■ WHAT TO PRODUCE
The full set of entries should be repeated without a single change.

Dataset entries:
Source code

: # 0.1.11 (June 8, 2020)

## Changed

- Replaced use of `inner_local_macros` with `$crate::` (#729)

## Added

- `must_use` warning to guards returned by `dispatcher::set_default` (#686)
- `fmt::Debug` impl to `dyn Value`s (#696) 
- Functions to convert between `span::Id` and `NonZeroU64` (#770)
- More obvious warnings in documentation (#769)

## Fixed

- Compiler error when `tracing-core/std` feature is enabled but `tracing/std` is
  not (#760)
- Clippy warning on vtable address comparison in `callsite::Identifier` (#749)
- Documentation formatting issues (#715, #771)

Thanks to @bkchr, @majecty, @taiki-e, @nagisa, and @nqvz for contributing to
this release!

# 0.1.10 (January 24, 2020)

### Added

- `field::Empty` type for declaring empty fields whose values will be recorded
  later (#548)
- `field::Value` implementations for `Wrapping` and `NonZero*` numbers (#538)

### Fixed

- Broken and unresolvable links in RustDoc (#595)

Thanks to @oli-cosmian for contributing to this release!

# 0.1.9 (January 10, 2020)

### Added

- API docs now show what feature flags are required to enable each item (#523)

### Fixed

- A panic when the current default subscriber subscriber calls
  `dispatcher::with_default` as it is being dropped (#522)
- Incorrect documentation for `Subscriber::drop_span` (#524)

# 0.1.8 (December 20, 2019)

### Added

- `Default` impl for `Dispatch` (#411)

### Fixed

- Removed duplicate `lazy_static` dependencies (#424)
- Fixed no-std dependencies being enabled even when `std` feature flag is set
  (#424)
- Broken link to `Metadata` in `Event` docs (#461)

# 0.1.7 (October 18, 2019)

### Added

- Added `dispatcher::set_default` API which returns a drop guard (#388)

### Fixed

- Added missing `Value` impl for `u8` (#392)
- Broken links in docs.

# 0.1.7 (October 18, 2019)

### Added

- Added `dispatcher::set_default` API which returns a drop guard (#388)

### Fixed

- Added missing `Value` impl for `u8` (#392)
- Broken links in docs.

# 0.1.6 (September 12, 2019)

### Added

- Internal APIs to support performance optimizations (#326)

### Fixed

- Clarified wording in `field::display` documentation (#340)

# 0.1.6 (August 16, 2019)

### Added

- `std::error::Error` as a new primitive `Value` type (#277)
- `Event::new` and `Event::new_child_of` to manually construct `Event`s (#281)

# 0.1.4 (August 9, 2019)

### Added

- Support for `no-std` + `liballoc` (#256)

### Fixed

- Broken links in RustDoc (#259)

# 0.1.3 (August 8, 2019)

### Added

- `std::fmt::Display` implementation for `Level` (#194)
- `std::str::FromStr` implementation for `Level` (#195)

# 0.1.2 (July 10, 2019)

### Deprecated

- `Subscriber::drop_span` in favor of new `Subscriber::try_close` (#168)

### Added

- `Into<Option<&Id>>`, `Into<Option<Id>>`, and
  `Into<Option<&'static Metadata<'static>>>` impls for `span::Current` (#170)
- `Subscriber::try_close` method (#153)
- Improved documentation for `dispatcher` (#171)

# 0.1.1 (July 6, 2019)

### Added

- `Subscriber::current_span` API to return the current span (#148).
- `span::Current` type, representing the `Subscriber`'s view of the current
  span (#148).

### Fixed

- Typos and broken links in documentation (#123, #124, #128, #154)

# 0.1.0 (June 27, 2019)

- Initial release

■ FINAL ANSWER
Source code

: # 0.1.11 (June 8, 2020)

## Changed

- Replaced use of `inner_local_macros` with `$crate::` (#729)

## Added

- `must_use` warning to guards returned by `dispatcher::set_default` (#686)
- `fmt::Debug` impl to `dyn Value`s (#696) 
- Functions to convert between `span::Id` and `NonZeroU64` (#770)
- More obvious warnings in documentation (#769)

## Fixed

- Compiler error when `tracing-core/std` feature is enabled but `tracing/std` is
  not (#760)
- Clippy warning on vtable address comparison in `callsite::Identifier` (#749)
- Documentation formatting issues (#715, #771)

Thanks to @bkchr, @majecty, @taiki-e, @nagisa, and @nqvz for contributing to
this release!

# 0.1.10 (January 24, 2020)

### Added

- `field::Empty` type for declaring empty fields whose values will be recorded
  later (#548)
- `field::Value` implementations for `Wrapping` and `NonZero*` numbers (#538)

### Fixed

- Broken and unresolvable links in RustDoc (#595)

Thanks to @oli-cosmian for contributing to this release!

# 0.1.9 (January 10, 2020)

### Added

- API docs now show what feature flags are required to enable each item (#523)

### Fixed

- A panic when the current default subscriber subscriber calls
  `dispatcher::with_default` as it is being dropped (#522)
- Incorrect documentation for `Subscriber::drop_span` (#524)

# 0.1.8 (December 20, 2019)

### Added

- `Default` impl for `Dispatch` (#411)

### Fixed

- Removed duplicate `lazy_static` dependencies (#424)
- Fixed no-std dependencies being enabled even when `std` feature flag is set
  (#424)
- Broken link to `Metadata` in `Event` docs (#461)

# 0.1.7 (October 18, 2019)

### Added

- Added `dispatcher::set_default` API which returns a drop guard (#388)

### Fixed

- Added missing `Value` impl for `u8` (#392)
- Broken links in docs.

# 0.1.7 (October 18, 2019)

### Added

- Added `dispatcher::set_default` API which returns a drop guard (#388)

### Fixed

- Added missing `Value` impl for `u8` (#392)
- Broken links in docs.

# 0.1.6 (September 12, 2019)

### Added

- Internal APIs to support performance optimizations (#326)

### Fixed

- Clarified wording in `field::display` documentation (#340)

# 0.1.6 (August 16, 2019)

### Added

- `std::error::Error` as a new primitive `Value` type (#277)
- `Event::new` and `Event::new_child_of` to manually construct `Event`s (#281)

# 0.1.4 (August 9, 2019)

### Added

- Support for `no-std` + `liballoc` (#256)

### Fixed

- Broken links in RustDoc (#259)

# 0.1.3 (August 8, 2019)

### Added

- `std::fmt::Display` implementation for `Level` (#194)
- `std::str::FromStr` implementation for `Level` (#195)

# 0.1.2 (July 10, 2019)

### Deprecated

- `Subscriber::drop_span` in favor of new `Subscriber::try_close` (#168)

### Added

- `Into<Option<&Id>>`, `Into<Option<Id>>`, and
  `Into<Option<&'static Metadata<'static>>>` impls for `span::Current` (#170)
- `Subscriber::try_close` method (#153)
- Improved documentation for `dispatcher` (#171)

# 0.1.1 (July 6, 2019)

### Added

- `Subscriber::current_span` API to return the current span (#148).
- `span::Current` type, representing the `Subscriber`'s view of the current
  span (#148).

### Fixed

- Typos and broken links in documentation (#123, #124, #128, #154)

# 0.1.0 (June 27, 2019)

- Initial release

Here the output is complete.